IHC analyses. E10.5–E13.5 embryos and E18.5 fetal thymuses and fragments from human thymuses were fixed for 24 hours in 4% paraformaldehyde (in PBS) at 4°C. These were then dehydrated in a stepwise ethanol gradient of 25%, 50%, 75%, and 100% ethanol, prepared in PBS. After a subsequent wash in xylene, the tissues were embedded in paraffin and sectioned (4 μm thick). Slides were deparaffinized in xylene and rehydrated using a descending ethanol gradient (100%, 95%, 90%, 80%, 70%, and 50% ethanol). Antigen retrieval was performed for 15 minutes at 95°C in Antigen Retrieval R Buffer A, pH 6 (Electron Microscopy). Slides were blocked in CAS Block (Invitrogen, Thermo Fisher Scientific) for 2 hours at room temperature. Anti–cytokeratin 14, anti-cytokeratin, anti-Pdgfrα, anti-Pdgfrβ, anti–E cadherin, anti-laminin, anti-CD31, anti-endomucin, anti–collagen I, anti-Mcam, anti-Cspg4, and anti-SMA antibodies were used to stain slides overnight at 4°C. The antibodies are listed in Supplemental Table 5. Secondary antibodies were used according to the manufacturer’s instructions (Invitrogen, Thermo Fisher Scientific). The slides were stained with DAPI (Molecular Probes) prior to being mounted with Prolong Gold Anti-fade Reagent (Invitrogen, Thermo Fisher Scientific). Images were taken on a Keyence Fluorescence microscope, and images were analyzed using ImageJ software (NIH). H&E staining was performed as described previously (83). Images were also taken on a Leica TCS SP5 confocal microscope and analyzed using ImageJ. Sections stained with H&E were imaged on an Axiovert 200M inverted fluorescence microscope (Zeiss).

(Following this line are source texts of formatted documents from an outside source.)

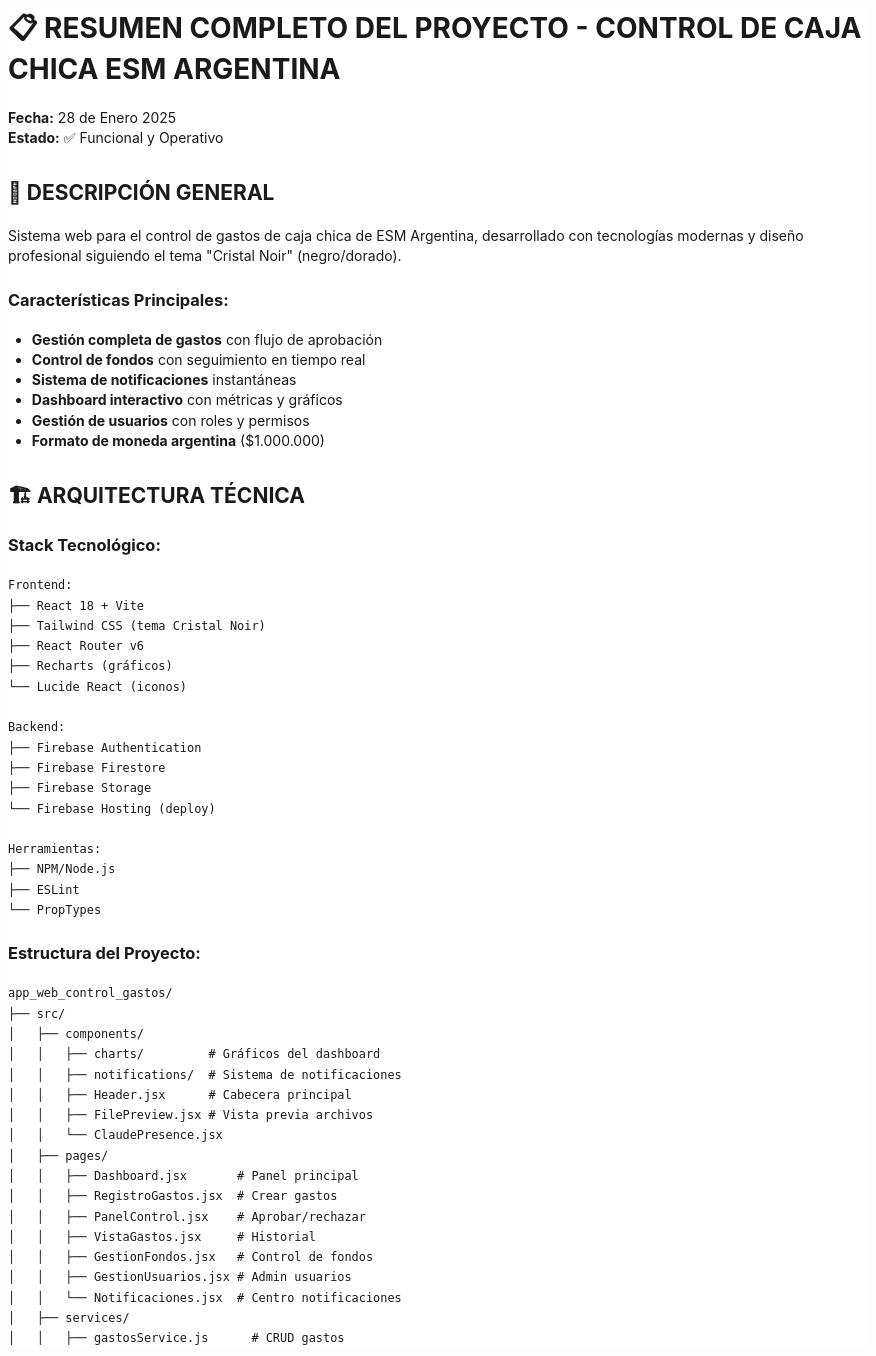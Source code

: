 # 📋 RESUMEN COMPLETO DEL PROYECTO - CONTROL DE CAJA CHICA ESM ARGENTINA
**Fecha:** 28 de Enero 2025  
**Estado:** ✅ Funcional y Operativo

## 🎯 DESCRIPCIÓN GENERAL

Sistema web para el control de gastos de caja chica de ESM Argentina, desarrollado con tecnologías modernas y diseño profesional siguiendo el tema "Cristal Noir" (negro/dorado).

### Características Principales:
- **Gestión completa de gastos** con flujo de aprobación
- **Control de fondos** con seguimiento en tiempo real
- **Sistema de notificaciones** instantáneas
- **Dashboard interactivo** con métricas y gráficos
- **Gestión de usuarios** con roles y permisos
- **Formato de moneda argentina** ($1.000.000)

## 🏗️ ARQUITECTURA TÉCNICA

### Stack Tecnológico:
```
Frontend:
├── React 18 + Vite
├── Tailwind CSS (tema Cristal Noir)
├── React Router v6
├── Recharts (gráficos)
└── Lucide React (iconos)

Backend:
├── Firebase Authentication
├── Firebase Firestore
├── Firebase Storage
└── Firebase Hosting (deploy)

Herramientas:
├── NPM/Node.js
├── ESLint
└── PropTypes
```

### Estructura del Proyecto:
```
app_web_control_gastos/
├── src/
│   ├── components/
│   │   ├── charts/         # Gráficos del dashboard
│   │   ├── notifications/  # Sistema de notificaciones
│   │   ├── Header.jsx      # Cabecera principal
│   │   ├── FilePreview.jsx # Vista previa archivos
│   │   └── ClaudePresence.jsx
│   ├── pages/
│   │   ├── Dashboard.jsx       # Panel principal
│   │   ├── RegistroGastos.jsx  # Crear gastos
│   │   ├── PanelControl.jsx    # Aprobar/rechazar
│   │   ├── VistaGastos.jsx     # Historial
│   │   ├── GestionFondos.jsx   # Control de fondos
│   │   ├── GestionUsuarios.jsx # Admin usuarios
│   │   └── Notificaciones.jsx  # Centro notificaciones
│   ├── services/
│   │   ├── gastosService.js      # CRUD gastos
```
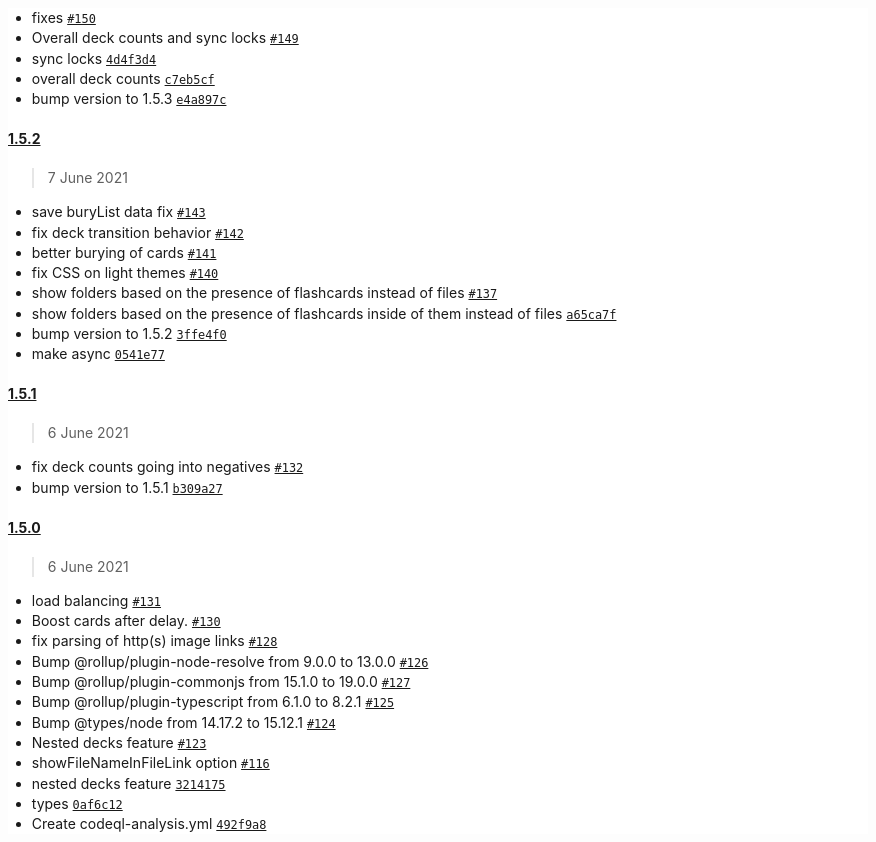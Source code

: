 - fixes [`#150`](https://github.com/st3v3nmw/obsidian-spaced-repetition/pull/150)
- Overall deck counts and sync locks [`#149`](https://github.com/st3v3nmw/obsidian-spaced-repetition/pull/149)
- sync locks [`4d4f3d4`](https://github.com/st3v3nmw/obsidian-spaced-repetition/commit/4d4f3d4a40047ea651c9b94d2ccab3c29d9bbafc)
- overall deck counts [`c7eb5cf`](https://github.com/st3v3nmw/obsidian-spaced-repetition/commit/c7eb5cfec881f7730e93daf4c6402316165cb019)
- bump version to 1.5.3 [`e4a897c`](https://github.com/st3v3nmw/obsidian-spaced-repetition/commit/e4a897cad14af159f63ad6f2ce053532babcce13)

#### [1.5.2](https://github.com/st3v3nmw/obsidian-spaced-repetition/compare/1.5.1...1.5.2)

> 7 June 2021

- save buryList data fix [`#143`](https://github.com/st3v3nmw/obsidian-spaced-repetition/pull/143)
- fix deck transition behavior [`#142`](https://github.com/st3v3nmw/obsidian-spaced-repetition/pull/142)
- better burying of cards [`#141`](https://github.com/st3v3nmw/obsidian-spaced-repetition/pull/141)
- fix CSS on light themes [`#140`](https://github.com/st3v3nmw/obsidian-spaced-repetition/pull/140)
- show folders based on the presence of flashcards instead of files [`#137`](https://github.com/st3v3nmw/obsidian-spaced-repetition/pull/137)
- show folders based on the presence of flashcards inside of them instead of files [`a65ca7f`](https://github.com/st3v3nmw/obsidian-spaced-repetition/commit/a65ca7f53e826c3cf0b094bac4c1f08fc638bff7)
- bump version to 1.5.2 [`3ffe4f0`](https://github.com/st3v3nmw/obsidian-spaced-repetition/commit/3ffe4f00eec8a0f89873909f4f03f1794ba977fd)
- make async [`0541e77`](https://github.com/st3v3nmw/obsidian-spaced-repetition/commit/0541e770ec80d0f060cf8349c5fc8a7b77eecfff)

#### [1.5.1](https://github.com/st3v3nmw/obsidian-spaced-repetition/compare/1.5.0...1.5.1)

> 6 June 2021

- fix deck counts going into negatives [`#132`](https://github.com/st3v3nmw/obsidian-spaced-repetition/pull/132)
- bump version to 1.5.1 [`b309a27`](https://github.com/st3v3nmw/obsidian-spaced-repetition/commit/b309a27f39c6bbd7e5272921a62b620c9de6d86f)

#### [1.5.0](https://github.com/st3v3nmw/obsidian-spaced-repetition/compare/1.4.9...1.5.0)

> 6 June 2021

- load balancing [`#131`](https://github.com/st3v3nmw/obsidian-spaced-repetition/pull/131)
- Boost cards after delay. [`#130`](https://github.com/st3v3nmw/obsidian-spaced-repetition/pull/130)
- fix parsing of http(s) image links [`#128`](https://github.com/st3v3nmw/obsidian-spaced-repetition/pull/128)
- Bump @rollup/plugin-node-resolve from 9.0.0 to 13.0.0 [`#126`](https://github.com/st3v3nmw/obsidian-spaced-repetition/pull/126)
- Bump @rollup/plugin-commonjs from 15.1.0 to 19.0.0 [`#127`](https://github.com/st3v3nmw/obsidian-spaced-repetition/pull/127)
- Bump @rollup/plugin-typescript from 6.1.0 to 8.2.1 [`#125`](https://github.com/st3v3nmw/obsidian-spaced-repetition/pull/125)
- Bump @types/node from 14.17.2 to 15.12.1 [`#124`](https://github.com/st3v3nmw/obsidian-spaced-repetition/pull/124)
- Nested decks feature [`#123`](https://github.com/st3v3nmw/obsidian-spaced-repetition/pull/123)
- showFileNameInFileLink option [`#116`](https://github.com/st3v3nmw/obsidian-spaced-repetition/pull/116)
- nested decks feature [`3214175`](https://github.com/st3v3nmw/obsidian-spaced-repetition/commit/32141750dfab0cad5cc6a84858f0bbe3b50385b9)
- types [`0af6c12`](https://github.com/st3v3nmw/obsidian-spaced-repetition/commit/0af6c12f0767af5dc7fbb57b05c2f6babbf0a29c)
- Create codeql-analysis.yml [`492f9a8`](https://github.com/st3v3nmw/obsidian-spaced-repetition/commit/492f9a8f9c33b62418c250ff2c78da688c1577eb)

Mesenchymal and epithelial cell differentiation assays. E13–E13.5 control and Tbx1^neo2/neo2 thymic lobes were prepared as per the RTOC experiments. Mesenchymal cells (Pdgfrα⁺) and TECs (EpCam⁺) were isolated by flow sorting as in the RTOC assays. Between 6,000 and 8,000 cells/experiment were seeded onto 6-well tissue culture plates containing RPMI media supplemented with MesenCult Expansion or EpiCult Expansion media for murine cells (both from STEMCELL Technologies). The cells were cultured at 37°C in 7.5% CO₂. The culture medium was changed every 4 days. After 14 days, the cell colonies in the mesenchymal cultures were rinsed in PBS and then fixed in 100% methanol. Clusters were visualized by staining in 1% Crystal Violet Solution (Sigma Chemical). The plates were photographed using a ChemiCoc Imaging system (Bio-Rad). Adherent colonies containing more than 20 cells were counted as a colony. For epithelial cells, the colonies were dispersed with 0.25% trypsin, washed, and enumerated with a hemocytometer.

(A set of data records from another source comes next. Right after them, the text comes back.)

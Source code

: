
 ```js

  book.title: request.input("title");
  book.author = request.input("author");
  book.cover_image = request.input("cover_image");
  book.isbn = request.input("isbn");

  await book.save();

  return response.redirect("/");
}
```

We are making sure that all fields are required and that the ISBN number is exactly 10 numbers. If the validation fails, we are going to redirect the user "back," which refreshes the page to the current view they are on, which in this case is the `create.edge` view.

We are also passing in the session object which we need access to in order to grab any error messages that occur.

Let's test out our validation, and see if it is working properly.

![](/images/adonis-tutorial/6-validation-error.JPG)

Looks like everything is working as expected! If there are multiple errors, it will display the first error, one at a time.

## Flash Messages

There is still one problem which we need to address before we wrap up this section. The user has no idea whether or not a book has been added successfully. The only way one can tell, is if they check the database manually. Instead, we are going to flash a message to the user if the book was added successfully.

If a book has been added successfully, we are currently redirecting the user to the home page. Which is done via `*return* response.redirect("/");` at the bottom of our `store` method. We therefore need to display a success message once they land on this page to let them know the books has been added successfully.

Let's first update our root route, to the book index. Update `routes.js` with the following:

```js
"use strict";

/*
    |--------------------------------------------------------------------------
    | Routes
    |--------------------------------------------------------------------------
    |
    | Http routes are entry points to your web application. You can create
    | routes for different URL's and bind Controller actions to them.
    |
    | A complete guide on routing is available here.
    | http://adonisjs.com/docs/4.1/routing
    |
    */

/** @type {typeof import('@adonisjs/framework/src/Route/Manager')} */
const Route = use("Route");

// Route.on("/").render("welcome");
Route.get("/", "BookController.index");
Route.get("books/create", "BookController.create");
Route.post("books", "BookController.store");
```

Data and materials availability. The Df1/+ and Tbx1^+/neo2 mouse lines described in this study were obtained from outside investigators, as indicated in this article. The scRNA-Seq data were deposited in the NCBI’s Gene Expression Omnibus (GEO) database (GEO GSE170686).

Statistics. Statistically significant differences among the different test groups were determined by 1-way ANOVA. A P value of less than 0.05 was considered significant. Data represent the mean ± SEM. As indicated in the figure legends, for 1-way ANOVA, Brown-Forsythe and Welch tests were sometimes applied, as indicated. A 1-tailed Student’s t test was applied for certain experiments in which only 2 distinct samples were compared, as indicated in the figure legends.

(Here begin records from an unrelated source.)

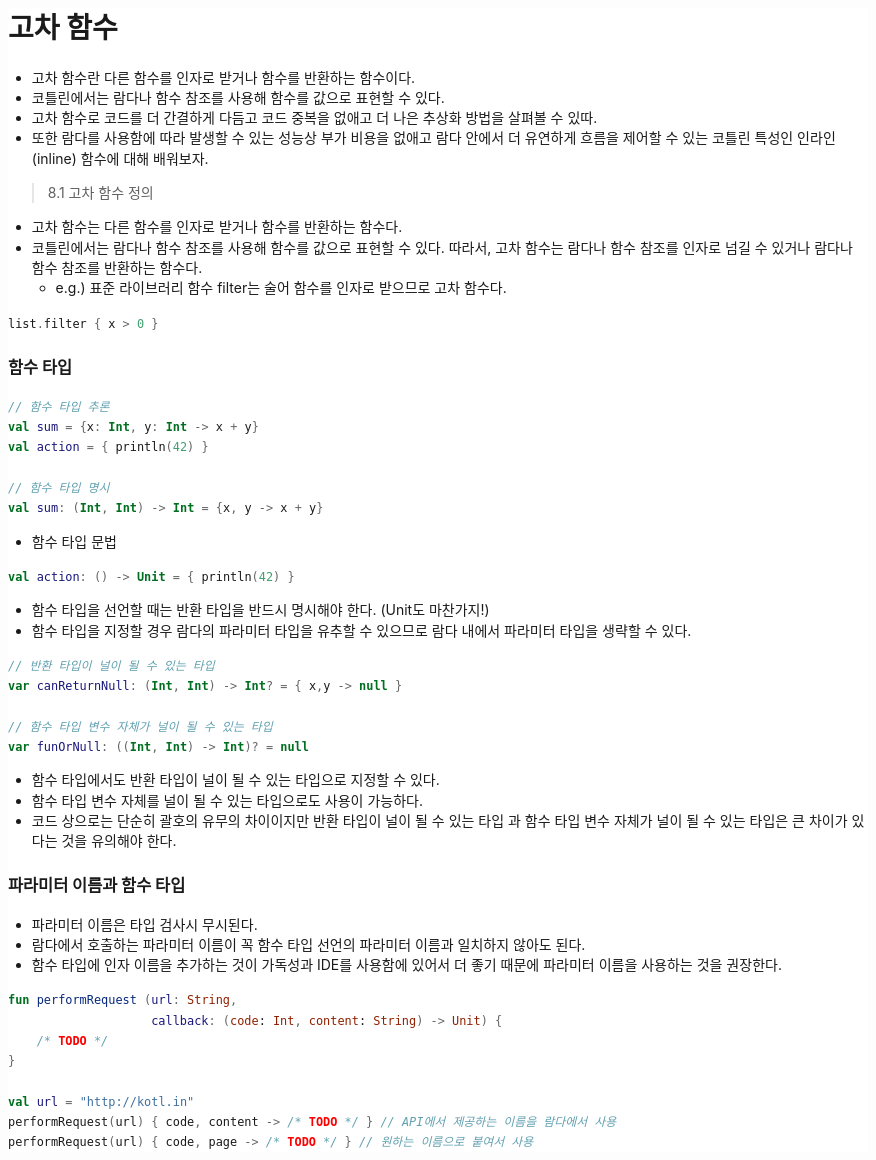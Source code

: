 # 고차 함수

- 고차 함수란 다른 함수를 인자로 받거나 함수를 반환하는 함수이다.
- 코틀린에서는 람다나 함수 참조를 사용해 함수를 값으로 표현할 수 있다.
- 고차 함수로 코드를 더  간결하게 다듬고 코드 중복을  없애고 더 나은 추상화 방법을 살펴볼 수 있따.
- 또한 람다를 사용함에 따라 발생할 수 있는 성능상 부가 비용을 없애고 람다 안에서 더 유연하게 흐름을 제어할 수 있는 코틀린 특성인 인라인(inline) 함수에 대해 배워보자.


> 8.1 고차 함수 정의

- 고차 함수는 다른 함수를 인자로 받거나 함수를 반환하는 함수다. 
- 코틀린에서는 람다나 함수 참조를 사용해 함수를 값으로 표현할 수 있다. 따라서, 고차 함수는 람다나 함수 참조를 인자로 넘길 수 있거나 람다나 함수 참조를 반환하는 함수다.
     +   e.g.) 표준 라이브러리 함수 filter는 술어 함수를 인자로 받으므로 고차 함수다.
     
```kotlin
list.filter { x > 0 }
```

### 함수 타입
```kotlin
// 함수 타입 추론
val sum = {x: Int, y: Int -> x + y}
val action = { println(42) }

// 함수 타입 명시
val sum: (Int, Int) -> Int = {x, y -> x + y}
```

- 함수 타입 문법
```kotlin
val action: () -> Unit = { println(42) }
```
- 함수 타입을 선언할 때는 반환 타입을 반드시 명시해야 한다. (Unit도 마찬가지!)
- 함수 타입을 지정할 경우 람다의 파라미터 타입을 유추할 수 있으므로 람다 내에서 파라미터 타입을 생략할 수 있다.
```kotlin
// 반환 타입이 널이 될 수 있는 타입
var canReturnNull: (Int, Int) -> Int? = { x,y -> null }

// 함수 타입 변수 자체가 널이 될 수 있는 타입
var funOrNull: ((Int, Int) -> Int)? = null
```

- 함수 타입에서도 반환 타입이 널이 될 수 있는 타입으로 지정할 수 있다.
- 함수 타입 변수 자체를 널이 될 수 있는 타입으로도 사용이 가능하다.
- 코드 상으로는 단순히 괄호의 유무의 차이이지만 반환 타입이 널이 될 수 있는 타입 과 함수 타입 변수 자체가 널이 될 수 있는 타입은 큰 차이가 있다는 것을 유의해야 한다.

### 파라미터 이름과 함수 타입
- 파라미터 이름은 타입 검사시 무시된다.
- 람다에서 호출하는 파라미터 이름이 꼭 함수 타입 선언의 파라미터 이름과 일치하지 않아도 된다.
- 함수 타입에 인자 이름을 추가하는 것이 가독성과 IDE를 사용함에 있어서 더 좋기 때문에 파라미터 이름을 사용하는 것을 권장한다.
```kotlin
fun performRequest (url: String, 
                    callback: (code: Int, content: String) -> Unit) {
    /* TODO */
}

val url = "http://kotl.in"
performRequest(url) { code, content -> /* TODO */ } // API에서 제공하는 이름을 람다에서 사용
performRequest(url) { code, page -> /* TODO */ } // 원하는 이름으로 붙여서 사용
```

Study approval. Informed consent was obtained for human studies under a protocol approved by the IRB of UT Southwestern Medical Center (STU-072010-003, STU-2019-1087). The animal work described in this study was approved and conducted under the oversight of the UT Southwestern Institutional Animal Care and Use Committee (APN numbers 2015-101163 and 2015-101247).